> Exercise description:
Please say how many lines below include the word "download", with nothing beyond the number.

> Entries taken from a collection:
☆ ☆ ☆
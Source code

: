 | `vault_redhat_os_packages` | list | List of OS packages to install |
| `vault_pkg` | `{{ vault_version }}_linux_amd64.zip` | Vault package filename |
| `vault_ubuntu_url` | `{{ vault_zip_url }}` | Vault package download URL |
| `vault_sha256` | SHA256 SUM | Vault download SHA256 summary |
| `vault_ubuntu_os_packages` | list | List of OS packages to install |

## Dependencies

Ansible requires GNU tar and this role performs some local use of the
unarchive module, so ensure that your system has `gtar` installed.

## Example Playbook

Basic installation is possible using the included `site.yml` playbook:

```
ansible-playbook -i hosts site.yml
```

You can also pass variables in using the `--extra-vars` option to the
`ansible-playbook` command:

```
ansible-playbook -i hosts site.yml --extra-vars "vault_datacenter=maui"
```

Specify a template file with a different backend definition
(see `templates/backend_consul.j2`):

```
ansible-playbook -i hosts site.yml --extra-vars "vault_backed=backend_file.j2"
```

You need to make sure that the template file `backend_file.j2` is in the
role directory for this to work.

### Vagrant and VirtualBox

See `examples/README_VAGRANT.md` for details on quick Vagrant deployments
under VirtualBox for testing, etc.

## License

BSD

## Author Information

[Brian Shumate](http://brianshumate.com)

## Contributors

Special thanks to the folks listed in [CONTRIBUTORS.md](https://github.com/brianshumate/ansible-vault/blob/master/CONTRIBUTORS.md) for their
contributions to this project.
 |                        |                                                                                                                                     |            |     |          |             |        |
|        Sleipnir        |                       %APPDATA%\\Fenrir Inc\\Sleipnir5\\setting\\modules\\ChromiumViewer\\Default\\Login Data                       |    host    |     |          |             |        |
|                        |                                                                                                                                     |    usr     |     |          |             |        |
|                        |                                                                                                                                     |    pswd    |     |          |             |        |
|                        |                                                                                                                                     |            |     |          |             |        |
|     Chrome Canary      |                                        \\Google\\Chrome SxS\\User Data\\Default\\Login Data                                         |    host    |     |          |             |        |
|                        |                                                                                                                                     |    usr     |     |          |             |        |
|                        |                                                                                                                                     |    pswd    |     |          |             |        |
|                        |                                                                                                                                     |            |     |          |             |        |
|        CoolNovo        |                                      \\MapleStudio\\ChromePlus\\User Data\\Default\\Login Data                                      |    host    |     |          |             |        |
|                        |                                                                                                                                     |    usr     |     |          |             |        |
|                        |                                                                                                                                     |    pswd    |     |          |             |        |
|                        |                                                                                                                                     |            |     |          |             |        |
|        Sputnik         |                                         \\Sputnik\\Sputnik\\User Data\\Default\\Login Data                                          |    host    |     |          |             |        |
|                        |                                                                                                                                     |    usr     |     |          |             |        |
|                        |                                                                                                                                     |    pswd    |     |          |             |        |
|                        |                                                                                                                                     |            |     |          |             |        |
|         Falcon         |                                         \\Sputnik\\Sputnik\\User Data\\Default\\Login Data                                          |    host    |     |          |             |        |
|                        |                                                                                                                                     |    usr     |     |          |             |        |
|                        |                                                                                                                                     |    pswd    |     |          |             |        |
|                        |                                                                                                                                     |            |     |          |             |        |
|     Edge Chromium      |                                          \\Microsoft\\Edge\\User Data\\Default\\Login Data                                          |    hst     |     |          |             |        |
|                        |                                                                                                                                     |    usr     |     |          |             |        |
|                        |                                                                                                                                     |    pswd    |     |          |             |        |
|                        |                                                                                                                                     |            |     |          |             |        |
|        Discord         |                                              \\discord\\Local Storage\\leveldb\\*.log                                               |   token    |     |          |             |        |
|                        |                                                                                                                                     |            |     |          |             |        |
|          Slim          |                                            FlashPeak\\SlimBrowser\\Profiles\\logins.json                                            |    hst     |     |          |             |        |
☆ ☆ ☆
> Answer area:
2